If you calculate $\frac{\sin 30}{\sin 18}$, where $18$ and $30$ are in degrees, the result is $\phi$, or alternately $\frac{1 + \sqrt{5}}{2}$.

I know that these numbers add up, but is there any specific reason for this occurrence?

Note: I discovered this in a Physics lesson, when we were studying refractive indexes, which are calculated using the formula $\frac{\sin i}{\sin r}$.

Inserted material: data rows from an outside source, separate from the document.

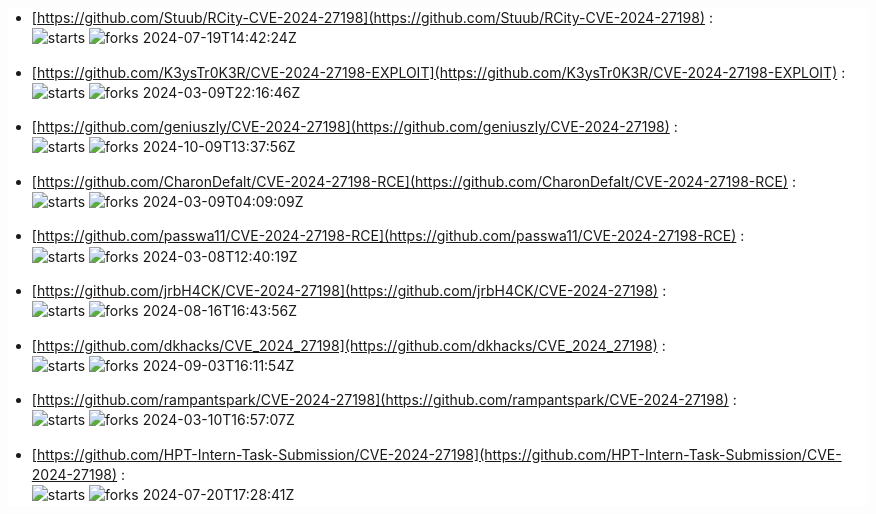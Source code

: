 - [https://github.com/Stuub/RCity-CVE-2024-27198](https://github.com/Stuub/RCity-CVE-2024-27198) :  
![starts](https://img.shields.io/github/stars/Stuub/RCity-CVE-2024-27198.svg) 
![forks](https://img.shields.io/github/forks/Stuub/RCity-CVE-2024-27198.svg) 
2024-07-19T14:42:24Z

- [https://github.com/K3ysTr0K3R/CVE-2024-27198-EXPLOIT](https://github.com/K3ysTr0K3R/CVE-2024-27198-EXPLOIT) :  
![starts](https://img.shields.io/github/stars/K3ysTr0K3R/CVE-2024-27198-EXPLOIT.svg) 
![forks](https://img.shields.io/github/forks/K3ysTr0K3R/CVE-2024-27198-EXPLOIT.svg) 
2024-03-09T22:16:46Z

- [https://github.com/geniuszly/CVE-2024-27198](https://github.com/geniuszly/CVE-2024-27198) :  
![starts](https://img.shields.io/github/stars/geniuszly/CVE-2024-27198.svg) 
![forks](https://img.shields.io/github/forks/geniuszly/CVE-2024-27198.svg) 
2024-10-09T13:37:56Z

- [https://github.com/CharonDefalt/CVE-2024-27198-RCE](https://github.com/CharonDefalt/CVE-2024-27198-RCE) :  
![starts](https://img.shields.io/github/stars/CharonDefalt/CVE-2024-27198-RCE.svg) 
![forks](https://img.shields.io/github/forks/CharonDefalt/CVE-2024-27198-RCE.svg) 
2024-03-09T04:09:09Z

- [https://github.com/passwa11/CVE-2024-27198-RCE](https://github.com/passwa11/CVE-2024-27198-RCE) :  
![starts](https://img.shields.io/github/stars/passwa11/CVE-2024-27198-RCE.svg) 
![forks](https://img.shields.io/github/forks/passwa11/CVE-2024-27198-RCE.svg) 
2024-03-08T12:40:19Z

- [https://github.com/jrbH4CK/CVE-2024-27198](https://github.com/jrbH4CK/CVE-2024-27198) :  
![starts](https://img.shields.io/github/stars/jrbH4CK/CVE-2024-27198.svg) 
![forks](https://img.shields.io/github/forks/jrbH4CK/CVE-2024-27198.svg) 
2024-08-16T16:43:56Z

- [https://github.com/dkhacks/CVE_2024_27198](https://github.com/dkhacks/CVE_2024_27198) :  
![starts](https://img.shields.io/github/stars/dkhacks/CVE_2024_27198.svg) 
![forks](https://img.shields.io/github/forks/dkhacks/CVE_2024_27198.svg) 
2024-09-03T16:11:54Z

- [https://github.com/rampantspark/CVE-2024-27198](https://github.com/rampantspark/CVE-2024-27198) :  
![starts](https://img.shields.io/github/stars/rampantspark/CVE-2024-27198.svg) 
![forks](https://img.shields.io/github/forks/rampantspark/CVE-2024-27198.svg) 
2024-03-10T16:57:07Z

- [https://github.com/HPT-Intern-Task-Submission/CVE-2024-27198](https://github.com/HPT-Intern-Task-Submission/CVE-2024-27198) :  
![starts](https://img.shields.io/github/stars/HPT-Intern-Task-Submission/CVE-2024-27198.svg) 
![forks](https://img.shields.io/github/forks/HPT-Intern-Task-Submission/CVE-2024-27198.svg) 
2024-07-20T17:28:41Z
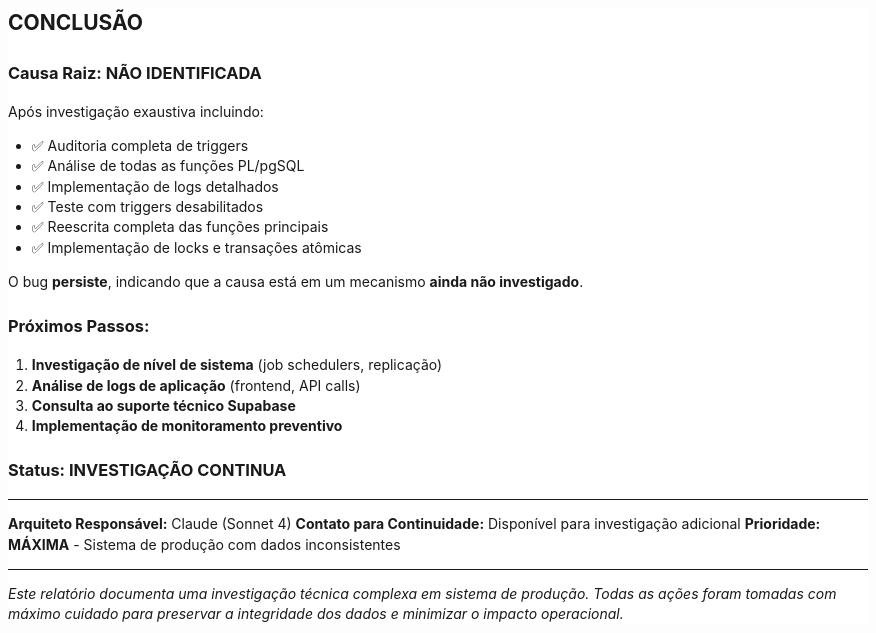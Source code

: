 
## CONCLUSÃO

### Causa Raiz: **NÃO IDENTIFICADA**
Após investigação exaustiva incluindo:
- ✅ Auditoria completa de triggers
- ✅ Análise de todas as funções PL/pgSQL
- ✅ Implementação de logs detalhados
- ✅ Teste com triggers desabilitados
- ✅ Reescrita completa das funções principais
- ✅ Implementação de locks e transações atômicas

O bug **persiste**, indicando que a causa está em um mecanismo **ainda não investigado**.

### Próximos Passos:
1. **Investigação de nível de sistema** (job schedulers, replicação)
2. **Análise de logs de aplicação** (frontend, API calls)
3. **Consulta ao suporte técnico Supabase**
4. **Implementação de monitoramento preventivo**

### Status: **INVESTIGAÇÃO CONTINUA**

---

**Arquiteto Responsável:** Claude (Sonnet 4)
**Contato para Continuidade:** Disponível para investigação adicional
**Prioridade:** **MÁXIMA** - Sistema de produção com dados inconsistentes

---

*Este relatório documenta uma investigação técnica complexa em sistema de produção. Todas as ações foram tomadas com máximo cuidado para preservar a integridade dos dados e minimizar o impacto operacional.*
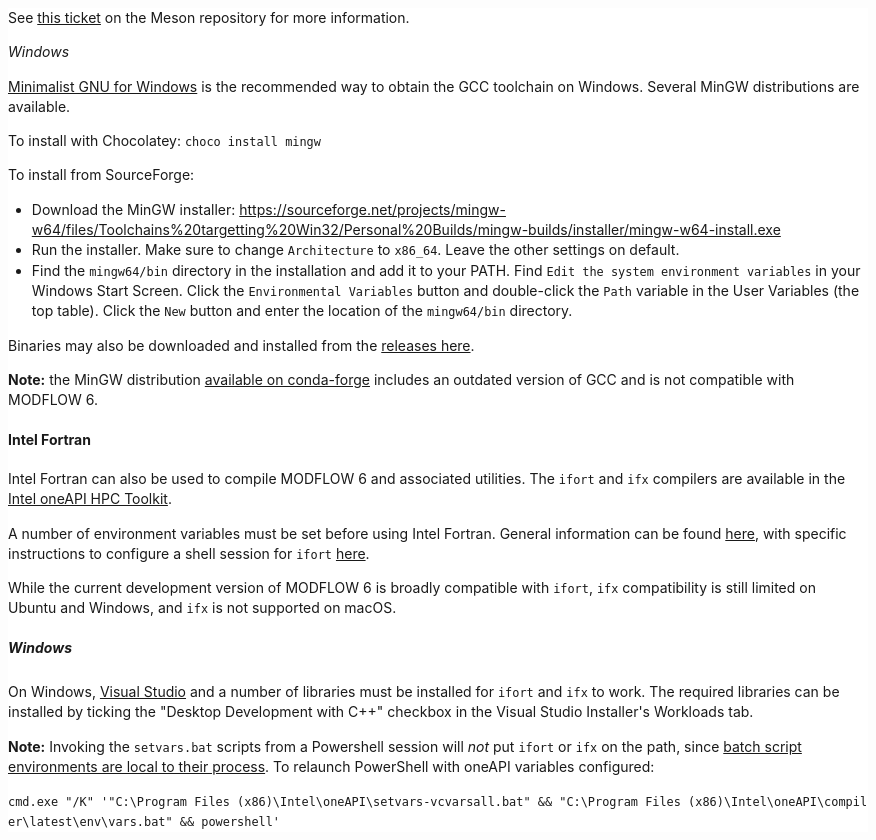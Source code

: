 See [this ticket](https://github.com/mesonbuild/meson/issues/12282) on the Meson repository for more information.

*Windows*

[Minimalist GNU for Windows](https://www.mingw-w64.org/) is the recommended way to obtain the GCC toolchain on Windows. Several MinGW distributions are available.

To install with Chocolatey: `choco install mingw`

To install from SourceForge:

- Download the MinGW installer:
  https://sourceforge.net/projects/mingw-w64/files/Toolchains%20targetting%20Win32/Personal%20Builds/mingw-builds/installer/mingw-w64-install.exe
- Run the installer. Make sure to change `Architecture` to `x86_64`. Leave the
  other settings on default.
- Find the `mingw64/bin` directory in the installation and add it
  to your PATH. Find `Edit the system environment variables` in your Windows
  Start Screen. Click the `Environmental Variables` button and double-click the
  `Path` variable in the User Variables (the top table). Click the `New` button
  and enter the location of the `mingw64/bin` directory.

Binaries may also be downloaded and installed from the [releases here](https://github.com/brechtsanders/winlibs_mingw/releases).

**Note:** the MinGW distribution [available on conda-forge](https://anaconda.org/conda-forge/m2w64-toolchain_win-64) includes an outdated version of GCC and is not compatible with MODFLOW 6.

#### Intel Fortran

Intel Fortran can also be used to compile MODFLOW 6 and associated utilities. The `ifort` and `ifx` compilers are available in the [Intel oneAPI HPC Toolkit](https://software.intel.com/content/www/us/en/develop/tools/oneapi/hpc-toolkit/download.html).

A number of environment variables must be set before using Intel Fortran. General information can be found [here](https://www.intel.com/content/www/us/en/develop/documentation/oneapi-programming-guide/top/oneapi-development-environment-setup.html), with specific instructions to configure a shell session for `ifort` [here](https://www.intel.com/content/www/us/en/develop/documentation/fortran-compiler-oneapi-dev-guide-and-reference/top/compiler-setup/use-the-command-line/specifying-the-location-of-compiler-components.html).

While the current development version of MODFLOW 6 is broadly compatible with `ifort`, `ifx` compatibility is still limited on Ubuntu and Windows, and `ifx` is not supported on macOS.

##### Windows

On Windows, [Visual Studio](https://visualstudio.microsoft.com) and a number of libraries must be installed for `ifort` and `ifx` to work. The required libraries can be installed by ticking the "Desktop Development with C++" checkbox in the Visual Studio Installer's Workloads tab. 

**Note:** Invoking the `setvars.bat` scripts from a Powershell session will *not* put `ifort` or `ifx` on the path, since [batch script environments are local to their process](https://stackoverflow.com/a/49028002/6514033). To relaunch PowerShell with oneAPI variables configured:

```
cmd.exe "/K" '"C:\Program Files (x86)\Intel\oneAPI\setvars-vcvarsall.bat" && "C:\Program Files (x86)\Intel\oneAPI\compiler\latest\env\vars.bat" && powershell'
```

It was a coincidence that, at the time, I was discussing the Fibonacci sequence with my friend, and showing her that if you take two numbers, and calculate the next number in the series by adding the previous two numbers, like in the Fibonacci sequence, as the numbers tend toward infinity, the ratio between any two consecutive numbers in the sequence is $\phi$.

Answer 1

Here it is a nice geometric proof. Let $ABCDE$ a regular pentagon, and $F$ a point on $AC$ such that $AF=AB$. By angle chasing, we have that $CFB$ is similar to $ABC$, hence: $$ \frac{AC}{AB} = 1+\frac{CF}{AB} = 1+\frac{CF}{CB} = 1+\frac{AB}{AC}, $$ giving $\frac{AC}{AB}=\phi$. By applying the sine theorem to the triangle $ABC$ and the sine duplication formula we easily prove our claim.

Answer 2

As $\sin30^\circ=1/2$

If $y=\dfrac{\sin30^\circ}{\sin18^\circ}=\dfrac1{2\sin18^\circ},$

$$\frac1{4\sin^218^\circ}-\frac1{2\sin18^\circ}-1=\frac{1-2\sin18^\circ-4\sin^218^\circ}{4\sin^218^\circ}$$

$$=\frac{1-2\cos(90^\circ-18^\circ)-2(1-\cos36^\circ)}{4\sin^218^\circ}$$

$$=\frac{2(\cos36^\circ-\cos72^\circ)-1}{4\sin^218^\circ}=0$$

using Proving trigonometric equation $\cos(36^\circ) - \cos(72^\circ) = 1/2$

$$\implies y^2-y-1=0$$

Now clearly $y>0$